From “The Mighty Atom”
Joseph Greenstein’s life isn’t just a rags-to-riches story, but a sick-to-(extra) strong one.
Known as “The Mighty Atom,” Greenstein wasn’t simply strong, he was twist-a-horseshoe-with-his-bare-hands and drag-a-car-by-his-hair strong. He also happened to be small — 5’ 4” and 150 pounds — and proudly Jewish, even wearing a Star of David on his strongman singlet.
Greenstein’s life and feats of strength are the subject of the new documentary, “The Mighty Atom.” It’s a labor of love by his grandson Steven Greenstein, owner of a film production company in Silver Spring.
“When I was very young, a teacher asked me and the other children, ‘What do your dads do for a living?’”

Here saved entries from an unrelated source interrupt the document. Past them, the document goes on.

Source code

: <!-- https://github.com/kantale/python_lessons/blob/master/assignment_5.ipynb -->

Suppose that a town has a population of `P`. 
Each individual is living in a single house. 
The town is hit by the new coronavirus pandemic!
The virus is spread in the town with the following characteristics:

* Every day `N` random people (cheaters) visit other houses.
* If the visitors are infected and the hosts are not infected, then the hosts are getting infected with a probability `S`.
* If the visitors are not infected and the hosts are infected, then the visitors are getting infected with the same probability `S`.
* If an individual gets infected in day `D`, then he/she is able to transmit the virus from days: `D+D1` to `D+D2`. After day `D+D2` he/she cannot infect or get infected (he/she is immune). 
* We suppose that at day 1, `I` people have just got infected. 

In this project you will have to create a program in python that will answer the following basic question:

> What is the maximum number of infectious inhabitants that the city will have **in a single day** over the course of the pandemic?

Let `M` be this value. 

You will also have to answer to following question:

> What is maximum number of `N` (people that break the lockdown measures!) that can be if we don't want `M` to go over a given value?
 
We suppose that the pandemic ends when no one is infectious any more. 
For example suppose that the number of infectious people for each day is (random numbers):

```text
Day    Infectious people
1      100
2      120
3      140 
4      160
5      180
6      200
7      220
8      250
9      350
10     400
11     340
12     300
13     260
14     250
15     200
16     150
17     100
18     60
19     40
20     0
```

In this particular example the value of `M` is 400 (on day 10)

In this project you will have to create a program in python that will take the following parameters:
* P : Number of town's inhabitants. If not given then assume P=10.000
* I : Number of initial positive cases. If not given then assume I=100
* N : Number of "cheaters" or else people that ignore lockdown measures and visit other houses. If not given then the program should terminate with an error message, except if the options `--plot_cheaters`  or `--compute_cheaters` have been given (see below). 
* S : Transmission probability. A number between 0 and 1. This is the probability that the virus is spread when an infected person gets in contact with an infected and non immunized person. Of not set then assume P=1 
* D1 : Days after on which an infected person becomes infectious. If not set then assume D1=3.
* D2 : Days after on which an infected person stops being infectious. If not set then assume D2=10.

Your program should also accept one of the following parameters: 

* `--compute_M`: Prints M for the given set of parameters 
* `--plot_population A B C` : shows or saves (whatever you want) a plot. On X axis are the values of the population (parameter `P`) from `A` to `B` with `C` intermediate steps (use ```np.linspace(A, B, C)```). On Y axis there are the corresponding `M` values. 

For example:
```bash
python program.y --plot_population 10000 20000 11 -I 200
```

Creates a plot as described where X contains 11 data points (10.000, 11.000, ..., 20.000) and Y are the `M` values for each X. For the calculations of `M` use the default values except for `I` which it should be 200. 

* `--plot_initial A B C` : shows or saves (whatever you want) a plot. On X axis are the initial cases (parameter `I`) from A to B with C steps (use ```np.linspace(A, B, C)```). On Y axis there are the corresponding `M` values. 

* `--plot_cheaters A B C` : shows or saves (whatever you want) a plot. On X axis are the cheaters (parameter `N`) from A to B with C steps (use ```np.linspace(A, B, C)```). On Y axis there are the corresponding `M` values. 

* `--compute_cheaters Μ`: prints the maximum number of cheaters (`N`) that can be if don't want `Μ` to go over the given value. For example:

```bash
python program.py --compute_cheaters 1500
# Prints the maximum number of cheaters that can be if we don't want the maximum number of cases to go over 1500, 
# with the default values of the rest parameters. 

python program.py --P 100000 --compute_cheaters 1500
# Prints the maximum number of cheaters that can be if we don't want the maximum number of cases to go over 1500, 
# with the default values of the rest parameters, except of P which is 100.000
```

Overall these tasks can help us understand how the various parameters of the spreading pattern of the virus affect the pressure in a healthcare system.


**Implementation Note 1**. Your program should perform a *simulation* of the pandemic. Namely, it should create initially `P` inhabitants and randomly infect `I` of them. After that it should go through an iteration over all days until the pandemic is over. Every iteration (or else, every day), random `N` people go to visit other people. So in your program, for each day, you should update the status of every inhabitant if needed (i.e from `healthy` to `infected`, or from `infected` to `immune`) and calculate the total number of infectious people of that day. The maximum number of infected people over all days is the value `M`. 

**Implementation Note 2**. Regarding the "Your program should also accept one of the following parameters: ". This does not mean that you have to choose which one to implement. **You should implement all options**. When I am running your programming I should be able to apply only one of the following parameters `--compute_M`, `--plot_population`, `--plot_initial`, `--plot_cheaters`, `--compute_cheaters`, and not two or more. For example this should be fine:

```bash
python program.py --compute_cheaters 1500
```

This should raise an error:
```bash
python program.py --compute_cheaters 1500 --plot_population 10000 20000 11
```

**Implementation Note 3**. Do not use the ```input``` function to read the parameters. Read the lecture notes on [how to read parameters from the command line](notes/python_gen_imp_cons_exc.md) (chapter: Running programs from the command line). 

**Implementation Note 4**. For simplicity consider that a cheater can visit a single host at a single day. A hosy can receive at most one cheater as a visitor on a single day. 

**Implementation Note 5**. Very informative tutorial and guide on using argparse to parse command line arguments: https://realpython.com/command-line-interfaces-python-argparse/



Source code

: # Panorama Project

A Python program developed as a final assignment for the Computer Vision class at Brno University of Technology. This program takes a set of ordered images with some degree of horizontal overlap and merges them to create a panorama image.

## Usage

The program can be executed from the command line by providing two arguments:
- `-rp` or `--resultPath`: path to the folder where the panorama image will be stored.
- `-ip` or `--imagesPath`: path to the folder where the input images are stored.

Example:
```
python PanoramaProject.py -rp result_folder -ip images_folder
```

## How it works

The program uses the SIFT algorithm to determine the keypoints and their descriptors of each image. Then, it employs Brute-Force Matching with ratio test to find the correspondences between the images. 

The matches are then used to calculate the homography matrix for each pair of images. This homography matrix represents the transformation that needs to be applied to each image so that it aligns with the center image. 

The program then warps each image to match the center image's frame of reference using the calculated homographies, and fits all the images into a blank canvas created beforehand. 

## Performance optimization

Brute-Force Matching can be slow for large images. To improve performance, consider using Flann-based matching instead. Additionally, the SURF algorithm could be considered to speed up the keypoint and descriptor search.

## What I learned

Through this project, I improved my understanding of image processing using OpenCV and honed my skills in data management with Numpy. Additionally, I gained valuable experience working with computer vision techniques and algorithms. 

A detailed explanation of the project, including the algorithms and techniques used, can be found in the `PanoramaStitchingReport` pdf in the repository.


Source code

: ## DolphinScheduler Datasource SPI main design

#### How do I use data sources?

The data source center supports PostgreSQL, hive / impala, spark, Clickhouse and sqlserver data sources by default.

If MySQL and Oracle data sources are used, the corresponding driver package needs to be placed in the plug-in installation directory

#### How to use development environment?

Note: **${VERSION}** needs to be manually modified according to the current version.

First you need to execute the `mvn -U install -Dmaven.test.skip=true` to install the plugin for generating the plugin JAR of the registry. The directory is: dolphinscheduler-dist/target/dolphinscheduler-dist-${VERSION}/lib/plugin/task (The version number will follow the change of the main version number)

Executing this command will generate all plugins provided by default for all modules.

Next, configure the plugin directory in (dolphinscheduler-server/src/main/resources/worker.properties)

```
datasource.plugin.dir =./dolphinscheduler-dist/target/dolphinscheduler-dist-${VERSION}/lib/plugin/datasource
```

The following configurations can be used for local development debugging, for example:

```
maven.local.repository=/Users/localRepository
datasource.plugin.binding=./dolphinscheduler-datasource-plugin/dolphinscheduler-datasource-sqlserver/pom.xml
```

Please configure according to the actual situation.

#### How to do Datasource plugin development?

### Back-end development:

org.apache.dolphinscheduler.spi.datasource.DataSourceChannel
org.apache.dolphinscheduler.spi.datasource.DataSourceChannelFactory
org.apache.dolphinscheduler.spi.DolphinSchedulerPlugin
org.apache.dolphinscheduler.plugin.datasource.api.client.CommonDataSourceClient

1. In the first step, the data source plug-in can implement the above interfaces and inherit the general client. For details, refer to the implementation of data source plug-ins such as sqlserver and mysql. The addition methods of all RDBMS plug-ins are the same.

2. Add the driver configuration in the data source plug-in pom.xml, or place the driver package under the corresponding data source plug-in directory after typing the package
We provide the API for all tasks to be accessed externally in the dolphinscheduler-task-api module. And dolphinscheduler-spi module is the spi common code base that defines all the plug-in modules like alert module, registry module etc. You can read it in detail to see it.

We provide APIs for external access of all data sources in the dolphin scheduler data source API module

Jerry Greenstein, son of The Mighty Atom and the filmmaker’s father, says in the documentary. “And one said a lawyer, one said an accountant, one said a plumber, one said a carpenter. And I said, ‘My dad bites chains and bends horseshoes.”
Jerry’s teacher, as we all might, assumed these to be the exaggerations of a boy with an overactive imagination and penchant for comic books. That is, until Greenstein himself showed up in his son’s class the next day, grabbed a chain from his pocket, bit it straight through and spit the severed link onto the table.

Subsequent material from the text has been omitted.